● Stored data entries

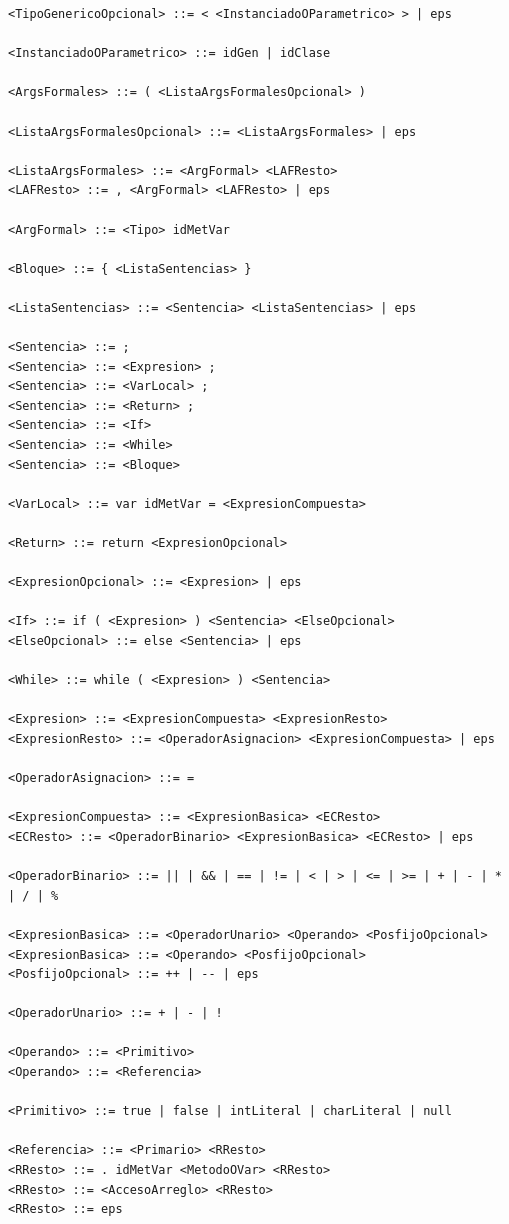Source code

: \documentclass[11pt,a4paper]{article}
\begin{document}
{\begin{verbatim}
<TipoGenericoOpcional> ::= < <InstanciadoOParametrico> > | eps

<InstanciadoOParametrico> ::= idGen | idClase

<ArgsFormales> ::= ( <ListaArgsFormalesOpcional> )

<ListaArgsFormalesOpcional> ::= <ListaArgsFormales> | eps

<ListaArgsFormales> ::= <ArgFormal> <LAFResto>
<LAFResto> ::= , <ArgFormal> <LAFResto> | eps

<ArgFormal> ::= <Tipo> idMetVar

<Bloque> ::= { <ListaSentencias> }

<ListaSentencias> ::= <Sentencia> <ListaSentencias> | eps

<Sentencia> ::= ;
<Sentencia> ::= <Expresion> ;
<Sentencia> ::= <VarLocal> ;
<Sentencia> ::= <Return> ;
<Sentencia> ::= <If>
<Sentencia> ::= <While>
<Sentencia> ::= <Bloque>

<VarLocal> ::= var idMetVar = <ExpresionCompuesta>

<Return> ::= return <ExpresionOpcional>

<ExpresionOpcional> ::= <Expresion> | eps

<If> ::= if ( <Expresion> ) <Sentencia> <ElseOpcional>
<ElseOpcional> ::= else <Sentencia> | eps

<While> ::= while ( <Expresion> ) <Sentencia>

<Expresion> ::= <ExpresionCompuesta> <ExpresionResto>
<ExpresionResto> ::= <OperadorAsignacion> <ExpresionCompuesta> | eps

<OperadorAsignacion> ::= =

<ExpresionCompuesta> ::= <ExpresionBasica> <ECResto>
<ECResto> ::= <OperadorBinario> <ExpresionBasica> <ECResto> | eps

<OperadorBinario> ::= || | && | == | != | < | > | <= | >= | + | - | * | / | %

<ExpresionBasica> ::= <OperadorUnario> <Operando> <PosfijoOpcional>
<ExpresionBasica> ::= <Operando> <PosfijoOpcional>
<PosfijoOpcional> ::= ++ | -- | eps

<OperadorUnario> ::= + | - | !

<Operando> ::= <Primitivo>
<Operando> ::= <Referencia>

<Primitivo> ::= true | false | intLiteral | charLiteral | null

<Referencia> ::= <Primario> <RResto>
<RResto> ::= . idMetVar <MetodoOVar> <RResto>
<RResto> ::= <AccesoArreglo> <RResto>
<RResto> ::= eps


\end{verbatim}}
\end{document}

● Assignment
If the string "Operando" is in a line of the entries, pick that line out.

● Reply to the task
<ExpresionBasica> ::= <OperadorUnario> <Operando> <PosfijoOpcional>
<ExpresionBasica> ::= <Operando> <PosfijoOpcional>
<Operando> ::= <Primitivo>
<Operando> ::= <Referencia>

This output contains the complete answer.